DuplicateIdAnalyser: The entire SfSFilesystem is checked for duplicate items, that is yaml files with identical Sitecore IDs. While technical each SfsPredicate contains an isolated SFS, cross SfsPredicate duplicate ids indicate that the same item is being serialized by multiple Unicorn predicate includes , with is probably not intentional. I any case, duplicate IDs within a single SfsPredicate is a serious corruption that will prevent Unicorn from deserializing the SFS.

PredicateCollisionAnalyzer: This analyzer checks whether multiple predicate includes serializes the same items. Again, while this is technical not a problem, it is most likely not intentional, as the actual items being used will be determined by the order in with the Unicorn configurations are deserialized.

DuplicateItemPathsAnalyser: While duplicate item names are supported by Sitecore, it is generally something we avoid. This analyzer will add a warning to items having the same path in Sitecore, as it might indicate that Unicorn actual stores two versions of the same item having different Sitecore ID. If your project uses duplicate item names, you could disable this analyzer.

FilePathAnalyzer: This analyzer will validate the structure of each SfsPredicate, doing a mock serialization and match the resulting file names with the actual file names. As the SfsPredicate stores its SfsItems in a flat list, it will first parse the items into a tree structure (detecting sparse trees), then calculating expected the file names, including safe file names and wrapped folders. The trickiest part are the safe file names – that is, given a number of colliding file names, which one should use the ordinary file name, and which one should use the safe file name: When Unicorn creates a SFS from scratch (e.g. by the reserialization option in the Unicorn control panel), the first item serialized will always use the ordinary file name, and later files will use the safe file name it they ordinary file name collide with already serialized files. If an item is later serialized, the filename (ordinary or safe) will be maintained – even if the item having using the ordinary file name have been removed. This will result in a set of safe file name without the ordinary file name actually being used.

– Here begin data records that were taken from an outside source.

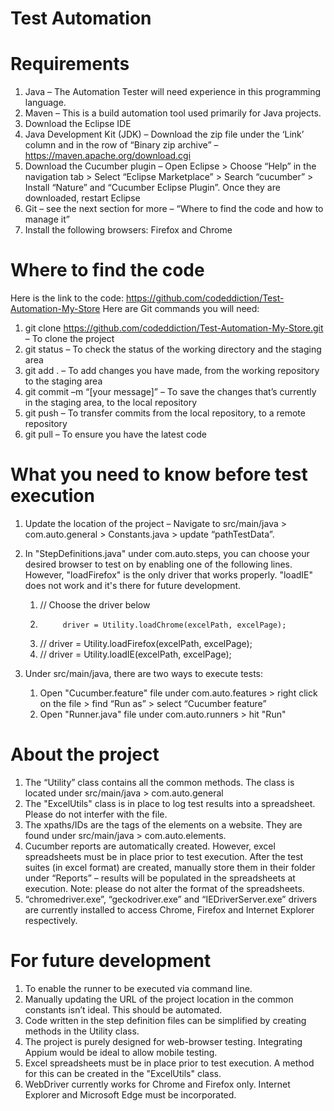 # Test Automation

# Requirements
1.	Java – The Automation Tester will need experience in this programming language. 
2.	Maven – This is a build automation tool used primarily for Java projects.
3.	Download the Eclipse IDE
4.	Java Development Kit (JDK) – Download the zip file under the ‘Link’ column and in the row of “Binary zip archive” – https://maven.apache.org/download.cgi
5.	Download the Cucumber plugin – Open Eclipse > Choose “Help” in the navigation tab > Select “Eclipse Marketplace” > Search “cucumber” > Install “Nature” and “Cucumber Eclipse Plugin”. Once they are downloaded, restart Eclipse
6.	Git – see the next section for more – “Where to find the code and how to manage it”
7.	Install the following browsers: Firefox and Chrome 

# Where to find the code
Here is the link to the code: https://github.com/codeddiction/Test-Automation-My-Store
Here are Git commands you will need:
1.	git clone https://github.com/codeddiction/Test-Automation-My-Store.git – To clone the project
2.	git status – To check the status of the working directory and the staging area
3.	git add . – To add changes you have made, from the working repository to the staging area 
4.	git commit –m “[your message]” – To save the changes that’s currently in the staging area, to the local repository
5.	git push – To transfer commits from the local repository, to a remote repository
6.	git pull – To ensure you have the latest code

# What you need to know before test execution

1.	Update the location of the project – Navigate to src/main/java > com.auto.general > Constants.java > update “pathTestData”.
2.  In "StepDefinitions.java" under com.auto.steps, you can choose your desired browser to test on by enabling one of the following lines. However, "loadFirefox" is the only driver that works properly. "loadIE" does not work and it's there for future development.

	1)	//			Choose the driver below			
	2)			driver = Utility.loadChrome(excelPath, excelPage);
	3)	//		driver = Utility.loadFirefox(excelPath, excelPage);
	4)	//		driver = Utility.loadIE(excelPath, excelPage);

3.	Under src/main/java, there are two ways to execute tests:
	1)	Open "Cucumber.feature" file under com.auto.features > right click on the file > find “Run as” > select “Cucumber feature”
	2)	Open "Runner.java" file under com.auto.runners > hit "Run"

# About the project
1.	The “Utility” class contains all the common methods. The class is located under src/main/java > com.auto.general
2. The "ExcelUtils" class is in place to log test results into a spreadsheet. Please do not interfer with the file.
3.	The xpaths/IDs are the tags of the elements on a website. They are found under src/main/java > com.auto.elements.
4.	Cucumber reports are automatically created. However, excel spreadsheets must be in place prior to test execution. After the test suites (in excel format) are created, manually store them in their folder under “Reports” – results will be populated in the spreadsheets at execution. Note: please do not alter the format of the spreadsheets.
5.  “chromedriver.exe”, “geckodriver.exe” and “IEDriverServer.exe” drivers are currently installed to access Chrome, Firefox and Internet Explorer respectively. 



# For future development
1.	To enable the runner to be executed via command line.
2.	Manually updating the URL of the project location in the common constants isn’t ideal. This should be automated.
3.	Code written in the step definition files can be simplified by creating methods in the Utility class.
4.	The project is purely designed for web-browser testing. Integrating Appium would be ideal to allow mobile testing. 
5.	Excel spreadsheets must be in place prior to test execution. A method for this can be created in the "ExcelUtils" class. 
6.	WebDriver currently works for Chrome and Firefox only. Internet Explorer and Microsoft Edge must be incorporated.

This left me with an option – should my mock serialization mimic a serialization-from-scratch or a serialization of individual item given an already existing SFS. I opted for the late option and reused the logic from Rainbow enacted when serializing single items. I believe that this logic (YamlValidator.Analyzers.FilePathAnalyzer.ResolveExpectedFilePath) is the most interesting/confusing part of the validator and of the Rainbow SFS logic in general as it explains why a serialization of an entire SFS from scratch and the serialization of individual files can result on different sets of file names.

Some final thoughts

I hope that this tour-de-force into the inner workings of the Rainbow SFS has been enlightening.
Above all, you should notice these three points:

  • As long as your SFS root path(s) are kept below the limit imposed by the Rainbow.SFS.SerializationFolderPathMaxLength, you and your teammates can place your project in any location locally without creating inconsistencies in the SFS structure.
  • The SFS can become unhealthy even if Unicorn does actually manage to serialize and deserialize the items. Yaml files can use incorrect file names, and multiple SFS can contain the same items, giving rise to subtle errors during serialization and deserialization.
  • The logic behind the usage of safe file names is dependent on any existing yaml files and can be unpredictable and dependent on the order in with the items within an SFS is serialized.

The yaml validator is provided as-is with no strings attached.